ACTIVITY ::
In the lines below, look for "aggregation". Copy each line where it appears.

Data excerpts ::
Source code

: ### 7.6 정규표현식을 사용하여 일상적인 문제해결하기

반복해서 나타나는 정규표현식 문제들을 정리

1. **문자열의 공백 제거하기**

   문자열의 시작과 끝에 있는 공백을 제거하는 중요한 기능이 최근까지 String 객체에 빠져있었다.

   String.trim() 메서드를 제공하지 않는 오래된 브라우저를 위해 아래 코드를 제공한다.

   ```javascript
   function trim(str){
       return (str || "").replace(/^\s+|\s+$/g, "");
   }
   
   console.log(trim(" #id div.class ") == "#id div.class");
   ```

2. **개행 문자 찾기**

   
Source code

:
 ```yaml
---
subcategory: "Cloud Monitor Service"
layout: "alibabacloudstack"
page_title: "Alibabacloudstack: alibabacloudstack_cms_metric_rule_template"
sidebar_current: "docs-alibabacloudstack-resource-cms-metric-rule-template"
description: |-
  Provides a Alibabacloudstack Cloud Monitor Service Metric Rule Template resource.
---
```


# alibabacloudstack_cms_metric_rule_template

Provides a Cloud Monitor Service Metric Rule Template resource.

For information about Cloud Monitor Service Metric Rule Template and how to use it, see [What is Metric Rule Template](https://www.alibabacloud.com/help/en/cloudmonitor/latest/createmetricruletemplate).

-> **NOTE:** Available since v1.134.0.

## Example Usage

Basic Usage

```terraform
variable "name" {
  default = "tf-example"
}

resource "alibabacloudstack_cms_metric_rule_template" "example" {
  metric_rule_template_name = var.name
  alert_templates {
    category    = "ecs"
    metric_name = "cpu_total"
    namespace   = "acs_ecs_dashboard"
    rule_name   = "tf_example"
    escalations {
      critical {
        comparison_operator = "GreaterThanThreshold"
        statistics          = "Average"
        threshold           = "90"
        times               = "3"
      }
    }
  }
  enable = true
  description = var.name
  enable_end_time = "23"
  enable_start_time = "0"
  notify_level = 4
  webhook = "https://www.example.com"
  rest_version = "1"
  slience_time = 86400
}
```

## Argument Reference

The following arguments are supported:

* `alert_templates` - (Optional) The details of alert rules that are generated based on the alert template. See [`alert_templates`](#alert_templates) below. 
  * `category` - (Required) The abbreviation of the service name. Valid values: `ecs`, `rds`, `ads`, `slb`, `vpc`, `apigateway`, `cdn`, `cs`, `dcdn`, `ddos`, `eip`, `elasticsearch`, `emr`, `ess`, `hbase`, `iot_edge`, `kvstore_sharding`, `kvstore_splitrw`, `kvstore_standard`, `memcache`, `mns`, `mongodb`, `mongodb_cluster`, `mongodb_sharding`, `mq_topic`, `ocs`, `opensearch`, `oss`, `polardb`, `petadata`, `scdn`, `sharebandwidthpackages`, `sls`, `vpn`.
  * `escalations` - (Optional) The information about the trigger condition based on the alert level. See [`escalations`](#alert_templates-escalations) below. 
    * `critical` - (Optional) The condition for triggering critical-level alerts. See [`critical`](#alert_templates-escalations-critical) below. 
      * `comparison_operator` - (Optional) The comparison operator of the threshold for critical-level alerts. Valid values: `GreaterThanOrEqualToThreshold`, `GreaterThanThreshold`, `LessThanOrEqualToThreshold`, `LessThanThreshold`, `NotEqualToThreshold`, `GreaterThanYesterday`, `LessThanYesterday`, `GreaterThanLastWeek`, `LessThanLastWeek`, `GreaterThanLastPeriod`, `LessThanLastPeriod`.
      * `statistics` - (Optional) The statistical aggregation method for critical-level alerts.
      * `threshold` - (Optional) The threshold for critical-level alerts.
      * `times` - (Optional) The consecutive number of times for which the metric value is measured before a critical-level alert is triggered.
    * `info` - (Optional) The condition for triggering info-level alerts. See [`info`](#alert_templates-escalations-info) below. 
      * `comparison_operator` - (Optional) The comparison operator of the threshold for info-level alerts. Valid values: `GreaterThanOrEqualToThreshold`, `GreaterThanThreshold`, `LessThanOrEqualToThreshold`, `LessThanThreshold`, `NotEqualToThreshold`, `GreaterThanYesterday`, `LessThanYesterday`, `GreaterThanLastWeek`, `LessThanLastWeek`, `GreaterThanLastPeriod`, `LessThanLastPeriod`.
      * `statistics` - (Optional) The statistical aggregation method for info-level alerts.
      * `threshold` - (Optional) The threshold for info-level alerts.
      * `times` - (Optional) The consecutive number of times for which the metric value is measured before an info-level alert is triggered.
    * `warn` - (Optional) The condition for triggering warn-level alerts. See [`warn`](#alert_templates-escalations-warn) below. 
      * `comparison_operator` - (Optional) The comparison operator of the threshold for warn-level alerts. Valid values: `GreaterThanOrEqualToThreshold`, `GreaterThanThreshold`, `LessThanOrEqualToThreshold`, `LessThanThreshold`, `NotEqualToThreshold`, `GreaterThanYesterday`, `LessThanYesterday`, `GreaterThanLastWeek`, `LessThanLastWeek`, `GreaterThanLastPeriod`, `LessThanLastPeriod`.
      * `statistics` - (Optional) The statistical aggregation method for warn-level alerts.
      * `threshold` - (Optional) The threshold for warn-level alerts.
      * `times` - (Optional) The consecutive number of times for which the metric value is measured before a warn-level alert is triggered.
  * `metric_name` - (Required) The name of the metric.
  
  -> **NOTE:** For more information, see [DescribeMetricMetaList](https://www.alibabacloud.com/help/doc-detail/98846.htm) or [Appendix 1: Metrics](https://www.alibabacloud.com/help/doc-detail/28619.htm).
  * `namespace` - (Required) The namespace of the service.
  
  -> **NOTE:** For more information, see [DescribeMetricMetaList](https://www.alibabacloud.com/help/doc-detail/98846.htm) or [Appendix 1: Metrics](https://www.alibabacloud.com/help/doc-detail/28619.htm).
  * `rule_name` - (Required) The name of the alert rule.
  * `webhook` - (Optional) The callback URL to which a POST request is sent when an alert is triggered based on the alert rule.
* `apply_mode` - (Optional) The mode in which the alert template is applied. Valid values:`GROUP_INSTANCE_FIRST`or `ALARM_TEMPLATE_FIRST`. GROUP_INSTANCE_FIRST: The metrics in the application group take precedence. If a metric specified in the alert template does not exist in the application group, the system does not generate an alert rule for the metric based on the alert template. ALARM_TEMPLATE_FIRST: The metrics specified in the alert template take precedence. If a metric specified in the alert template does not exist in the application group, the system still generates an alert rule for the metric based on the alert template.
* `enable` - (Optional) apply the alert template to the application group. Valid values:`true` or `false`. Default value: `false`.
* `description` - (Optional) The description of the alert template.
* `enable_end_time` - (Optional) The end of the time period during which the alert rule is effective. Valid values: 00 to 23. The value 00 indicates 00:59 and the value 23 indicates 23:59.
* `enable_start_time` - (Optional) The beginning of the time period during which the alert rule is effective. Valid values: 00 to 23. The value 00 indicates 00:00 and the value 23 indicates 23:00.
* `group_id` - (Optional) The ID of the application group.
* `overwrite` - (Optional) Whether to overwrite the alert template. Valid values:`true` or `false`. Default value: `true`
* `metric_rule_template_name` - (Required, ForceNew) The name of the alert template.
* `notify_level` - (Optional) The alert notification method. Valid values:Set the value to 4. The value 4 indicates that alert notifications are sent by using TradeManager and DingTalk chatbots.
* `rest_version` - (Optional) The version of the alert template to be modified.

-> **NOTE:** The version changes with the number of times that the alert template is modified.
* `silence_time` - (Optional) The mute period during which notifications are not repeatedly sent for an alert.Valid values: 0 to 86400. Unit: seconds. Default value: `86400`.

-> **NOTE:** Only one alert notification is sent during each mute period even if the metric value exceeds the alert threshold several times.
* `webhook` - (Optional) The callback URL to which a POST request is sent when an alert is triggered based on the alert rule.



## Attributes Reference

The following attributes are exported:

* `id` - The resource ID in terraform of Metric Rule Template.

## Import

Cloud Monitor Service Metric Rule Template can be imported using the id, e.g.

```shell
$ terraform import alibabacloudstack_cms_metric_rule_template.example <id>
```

REPLY ::
      * `statistics` - (Optional) The statistical aggregation method for critical-level alerts.
      * `statistics` - (Optional) The statistical aggregation method for info-level alerts.
      * `statistics` - (Optional) The statistical aggregation method for warn-level alerts.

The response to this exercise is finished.